= Sociohistorical linguistics =

Sociohistorical linguistics, or historical sociolinguistics, is the study of the relationship between language and society in its historical dimension. A typical question in this field would, for instance, be: "How were the verb endings -s and -th (he loves vs. he loveth) distributed in Middle English society" or "When did people use French, when did they use English in 14th-century England?"

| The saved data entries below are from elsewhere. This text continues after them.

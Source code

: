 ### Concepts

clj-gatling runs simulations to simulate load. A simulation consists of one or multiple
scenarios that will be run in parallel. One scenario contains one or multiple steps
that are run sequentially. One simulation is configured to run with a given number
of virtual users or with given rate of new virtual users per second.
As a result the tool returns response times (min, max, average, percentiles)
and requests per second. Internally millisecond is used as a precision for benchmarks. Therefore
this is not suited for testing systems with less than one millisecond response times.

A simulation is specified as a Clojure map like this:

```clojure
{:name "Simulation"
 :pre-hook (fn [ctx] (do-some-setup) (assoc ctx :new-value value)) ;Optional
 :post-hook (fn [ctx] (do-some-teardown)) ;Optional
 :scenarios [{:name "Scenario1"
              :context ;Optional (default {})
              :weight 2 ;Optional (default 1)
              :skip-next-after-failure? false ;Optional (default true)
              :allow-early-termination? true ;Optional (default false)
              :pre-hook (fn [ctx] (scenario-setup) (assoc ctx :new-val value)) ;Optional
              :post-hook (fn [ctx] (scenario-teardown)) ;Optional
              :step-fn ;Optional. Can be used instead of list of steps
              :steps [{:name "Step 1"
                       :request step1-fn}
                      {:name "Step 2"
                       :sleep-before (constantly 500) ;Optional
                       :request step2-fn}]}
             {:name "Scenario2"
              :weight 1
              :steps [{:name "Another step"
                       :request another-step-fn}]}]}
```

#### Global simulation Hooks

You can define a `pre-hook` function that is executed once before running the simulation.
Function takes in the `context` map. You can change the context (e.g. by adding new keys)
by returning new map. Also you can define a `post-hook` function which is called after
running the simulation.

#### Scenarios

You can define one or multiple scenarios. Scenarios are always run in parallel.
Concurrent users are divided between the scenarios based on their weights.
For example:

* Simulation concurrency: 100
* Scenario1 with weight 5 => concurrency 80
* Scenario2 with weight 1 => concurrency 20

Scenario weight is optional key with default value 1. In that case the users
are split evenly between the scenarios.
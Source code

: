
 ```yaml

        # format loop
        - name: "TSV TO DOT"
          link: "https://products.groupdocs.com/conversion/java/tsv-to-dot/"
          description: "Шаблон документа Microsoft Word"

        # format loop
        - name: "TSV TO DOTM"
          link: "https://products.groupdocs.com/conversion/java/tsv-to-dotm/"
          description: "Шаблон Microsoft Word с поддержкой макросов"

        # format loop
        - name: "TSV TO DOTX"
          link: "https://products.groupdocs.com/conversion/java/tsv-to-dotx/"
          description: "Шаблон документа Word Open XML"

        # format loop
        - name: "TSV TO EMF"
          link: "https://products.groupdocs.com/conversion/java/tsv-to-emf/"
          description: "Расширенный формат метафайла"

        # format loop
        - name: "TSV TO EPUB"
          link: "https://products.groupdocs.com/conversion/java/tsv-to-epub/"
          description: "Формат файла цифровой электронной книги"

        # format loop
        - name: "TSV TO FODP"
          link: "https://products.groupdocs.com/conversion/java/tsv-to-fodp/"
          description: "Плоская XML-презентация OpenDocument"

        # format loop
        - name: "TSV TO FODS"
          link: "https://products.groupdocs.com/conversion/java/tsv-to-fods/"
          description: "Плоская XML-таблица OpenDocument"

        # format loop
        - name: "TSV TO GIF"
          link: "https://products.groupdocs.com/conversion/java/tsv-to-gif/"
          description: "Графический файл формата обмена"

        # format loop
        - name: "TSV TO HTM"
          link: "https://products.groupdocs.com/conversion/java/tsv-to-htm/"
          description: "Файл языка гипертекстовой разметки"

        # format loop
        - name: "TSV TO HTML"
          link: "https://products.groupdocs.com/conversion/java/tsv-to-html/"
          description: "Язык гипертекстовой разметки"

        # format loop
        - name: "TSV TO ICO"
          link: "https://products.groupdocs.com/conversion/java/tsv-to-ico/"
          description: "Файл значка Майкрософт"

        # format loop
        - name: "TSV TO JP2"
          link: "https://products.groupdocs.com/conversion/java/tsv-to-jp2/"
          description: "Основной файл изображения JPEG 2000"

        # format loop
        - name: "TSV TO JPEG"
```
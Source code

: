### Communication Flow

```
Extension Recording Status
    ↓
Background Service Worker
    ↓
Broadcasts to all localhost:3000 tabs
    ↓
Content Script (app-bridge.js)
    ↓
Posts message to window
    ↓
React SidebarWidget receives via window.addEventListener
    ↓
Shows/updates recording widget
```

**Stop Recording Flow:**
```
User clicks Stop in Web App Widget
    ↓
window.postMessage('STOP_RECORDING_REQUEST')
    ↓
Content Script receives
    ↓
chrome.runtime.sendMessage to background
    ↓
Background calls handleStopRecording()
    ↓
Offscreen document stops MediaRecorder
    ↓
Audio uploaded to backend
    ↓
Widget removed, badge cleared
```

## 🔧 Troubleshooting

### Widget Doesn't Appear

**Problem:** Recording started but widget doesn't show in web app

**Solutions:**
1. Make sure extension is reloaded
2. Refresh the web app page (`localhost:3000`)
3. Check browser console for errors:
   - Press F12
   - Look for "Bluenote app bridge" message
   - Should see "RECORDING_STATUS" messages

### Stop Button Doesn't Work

Sociohistorical linguistics is a relatively new field of linguistic research which represents a merger of two distinct sub-disciplines of linguistics: sociolinguistics and historical (or diachronic) linguistics. Researchers in this field use sociolinguistic methods to explain historical change. This approach is particularly useful when language-internal data alone is unable to account for some seemingly inexplicable developments. Instead of relying solely upon intra-linguistic evidence and data to explain language change, socio-historical linguists search for extra-linguistic causes of change. One of the seminal works in the field is Romaine (1982)'s Socio-Historical Linguistics. Other studies such as John McWhorter's work, The Missing Spanish Creoles, are more specific in this case examining the extra-linguistic reasons why there are no creoles with Spanish as a lexifier language (as opposed to English, French, Dutch, Portuguese, etc.). Not all linguists believe that sociolinguistic methods can be applied to historical situations. They argue that the sociolinguistic means at our disposal today (e.g. face-to-face interviews, recording of data, large and diverse sampling, etc.) are necessarily unavailable to sociolinguists working on historical developments. They therefore argue that it is exceedingly difficult to do socio-historical linguistics, and that the results will always be suspect due to lack of data and access to native speakers in real-world situations. For those who question the validity of socio-historical linguistics, it is a field of conjecture rather than solid conclusions. Those arguing for the validity of socio-historical linguistics reply that it is better to use what remaining textual evidence is available to begin to posit likely scenarios rather than leave some questions completely unanswered. Methods such as social network theory (cf. Lesley Milroy) that look at human interactions and their effects on the larger society are particularly well-suited to socio-historical research.

==State of the art==
The first monograph in sociohistorical linguistics, Socio-historical Linguistics; Its Status and Methodology was published by Suzanne Romaine in 1982. The field became established in linguistics in the 1990s. Since 2000 there has also been an internet journal Historical Sociolinguistics and Sociohistorical Linguistics. In 2005 the Historical Sociolinguistics Network (HiSoN) was founded which now is the main scholarly network in the domain, organizing annual summer schools and conferences.

==Methodology==
Due to the lack of recordings of spoken language, sociohistorical linguistics has to rely exclusively on written corpora.